Brecht's Mistress by Jacques-Pierre Amette (The New Press 2003)


There was a welcoming speech in the hotel salon. As they thanked him for being there, Brecht drowsed and his mind wandered; he was thinking of a very ancient German folk-tale that he'd read at school in Augsburg and later remembered during his stay in California. A serving girl had noticed a familiar spirit sitting near her by the hearth; she'd made room for him and chatted to him during the long winter nights. One day, the serving girl asked Little Heinz (the name she had given the spirit) to show himself under his real identity. But Little Heinz refused. Finally, as she persisted, he agreed and told the serving girl to go down into the cellar, where he promised to show himself. The serving girl took a torch, went down into the vault and there, in an open barrel, she saw a dead child floating in its own blood. Many years before, the serving girl had secretly given birth to a child; she had slit its throat and hidden it in a barrel.

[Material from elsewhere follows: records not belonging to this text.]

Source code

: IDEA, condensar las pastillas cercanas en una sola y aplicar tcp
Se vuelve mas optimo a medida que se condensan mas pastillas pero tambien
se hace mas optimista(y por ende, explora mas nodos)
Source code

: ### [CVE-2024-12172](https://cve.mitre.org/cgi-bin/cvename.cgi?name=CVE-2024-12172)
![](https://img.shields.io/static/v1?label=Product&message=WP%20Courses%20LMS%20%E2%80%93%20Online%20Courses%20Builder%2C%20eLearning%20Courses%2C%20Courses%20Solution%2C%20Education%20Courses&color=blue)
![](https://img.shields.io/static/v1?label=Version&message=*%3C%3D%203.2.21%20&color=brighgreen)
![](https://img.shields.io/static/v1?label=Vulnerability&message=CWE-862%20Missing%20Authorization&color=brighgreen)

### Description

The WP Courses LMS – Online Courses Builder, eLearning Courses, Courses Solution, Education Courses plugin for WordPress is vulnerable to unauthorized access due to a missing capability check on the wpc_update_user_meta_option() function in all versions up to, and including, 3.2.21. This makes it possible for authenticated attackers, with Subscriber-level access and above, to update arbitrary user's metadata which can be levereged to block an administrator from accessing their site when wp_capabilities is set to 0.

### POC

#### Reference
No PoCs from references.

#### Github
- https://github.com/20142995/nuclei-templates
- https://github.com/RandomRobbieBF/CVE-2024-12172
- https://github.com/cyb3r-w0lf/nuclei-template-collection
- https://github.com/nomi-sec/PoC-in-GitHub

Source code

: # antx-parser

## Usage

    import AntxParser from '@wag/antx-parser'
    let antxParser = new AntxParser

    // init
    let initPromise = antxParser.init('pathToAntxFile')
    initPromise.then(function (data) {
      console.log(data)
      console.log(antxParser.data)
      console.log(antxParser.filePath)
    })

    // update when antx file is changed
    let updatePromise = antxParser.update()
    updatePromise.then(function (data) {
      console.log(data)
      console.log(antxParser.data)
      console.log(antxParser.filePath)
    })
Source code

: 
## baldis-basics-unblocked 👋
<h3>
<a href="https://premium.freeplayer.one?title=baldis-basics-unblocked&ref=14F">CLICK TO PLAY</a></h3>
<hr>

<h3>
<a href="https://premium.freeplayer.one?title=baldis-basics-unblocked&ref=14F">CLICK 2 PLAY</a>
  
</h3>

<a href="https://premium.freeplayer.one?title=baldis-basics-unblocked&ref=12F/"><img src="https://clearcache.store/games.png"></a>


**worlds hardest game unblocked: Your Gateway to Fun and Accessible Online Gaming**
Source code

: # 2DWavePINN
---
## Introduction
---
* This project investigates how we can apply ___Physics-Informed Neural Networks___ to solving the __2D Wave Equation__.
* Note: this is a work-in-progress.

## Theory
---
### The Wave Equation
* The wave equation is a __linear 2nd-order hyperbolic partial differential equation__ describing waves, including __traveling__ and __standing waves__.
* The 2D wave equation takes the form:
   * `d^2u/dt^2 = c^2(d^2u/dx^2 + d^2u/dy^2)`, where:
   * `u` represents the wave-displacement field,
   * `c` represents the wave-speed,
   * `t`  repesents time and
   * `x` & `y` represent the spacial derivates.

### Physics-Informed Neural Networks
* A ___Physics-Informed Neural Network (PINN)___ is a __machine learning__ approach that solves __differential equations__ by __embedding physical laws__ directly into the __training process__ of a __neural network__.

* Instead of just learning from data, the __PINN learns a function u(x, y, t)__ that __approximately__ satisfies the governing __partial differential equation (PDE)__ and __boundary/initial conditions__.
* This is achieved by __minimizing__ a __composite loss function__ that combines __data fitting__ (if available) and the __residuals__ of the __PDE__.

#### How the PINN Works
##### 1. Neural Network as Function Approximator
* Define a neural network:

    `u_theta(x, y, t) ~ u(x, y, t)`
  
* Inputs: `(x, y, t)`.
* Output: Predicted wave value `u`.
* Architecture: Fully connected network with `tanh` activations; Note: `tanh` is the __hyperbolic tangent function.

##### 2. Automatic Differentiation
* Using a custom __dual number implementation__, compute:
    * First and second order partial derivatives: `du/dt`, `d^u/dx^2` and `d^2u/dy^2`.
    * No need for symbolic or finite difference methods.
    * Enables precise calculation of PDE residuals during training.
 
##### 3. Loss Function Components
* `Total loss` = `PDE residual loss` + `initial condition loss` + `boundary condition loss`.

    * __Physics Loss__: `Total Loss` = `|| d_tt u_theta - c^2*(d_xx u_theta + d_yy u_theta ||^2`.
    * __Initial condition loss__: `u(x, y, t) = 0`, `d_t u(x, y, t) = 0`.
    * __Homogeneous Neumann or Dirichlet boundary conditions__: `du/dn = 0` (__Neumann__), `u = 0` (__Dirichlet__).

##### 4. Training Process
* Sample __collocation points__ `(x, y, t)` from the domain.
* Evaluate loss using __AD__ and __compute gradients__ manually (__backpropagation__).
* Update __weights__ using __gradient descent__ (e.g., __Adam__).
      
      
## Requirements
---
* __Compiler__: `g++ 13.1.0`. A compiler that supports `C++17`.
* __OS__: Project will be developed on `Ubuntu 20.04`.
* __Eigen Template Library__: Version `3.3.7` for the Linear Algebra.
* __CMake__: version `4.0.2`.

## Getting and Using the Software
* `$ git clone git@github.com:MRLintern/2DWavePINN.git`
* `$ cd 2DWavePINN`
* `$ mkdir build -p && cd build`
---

Helene Weigel tapped Brecht on the shoulder to bring him out of his torpor - or rather, his meditation. He sat up straight, put on a brave face and reflected that Berlin was a barrel of blood, that Germany, ever since his teens, at the height of the First World War, had also been a barrel of blood and that he was the spirit of Little Heinz.
There had been bloodshed in the streets of Munich, and modern Germany had been swamped in the rivers of blood that flowed through the old Germanic folk tales. He had come back into the cellar and what he now wanted was, with his modest reasonableness, to pull the child out, educate it, and wash away with cold water the blood that still lay on the cellar flagstones. Goethe had down the same with his Faust, Heine with his On Germany; but the stain was now bigger than ever; Mother Germany was half-drowned in it.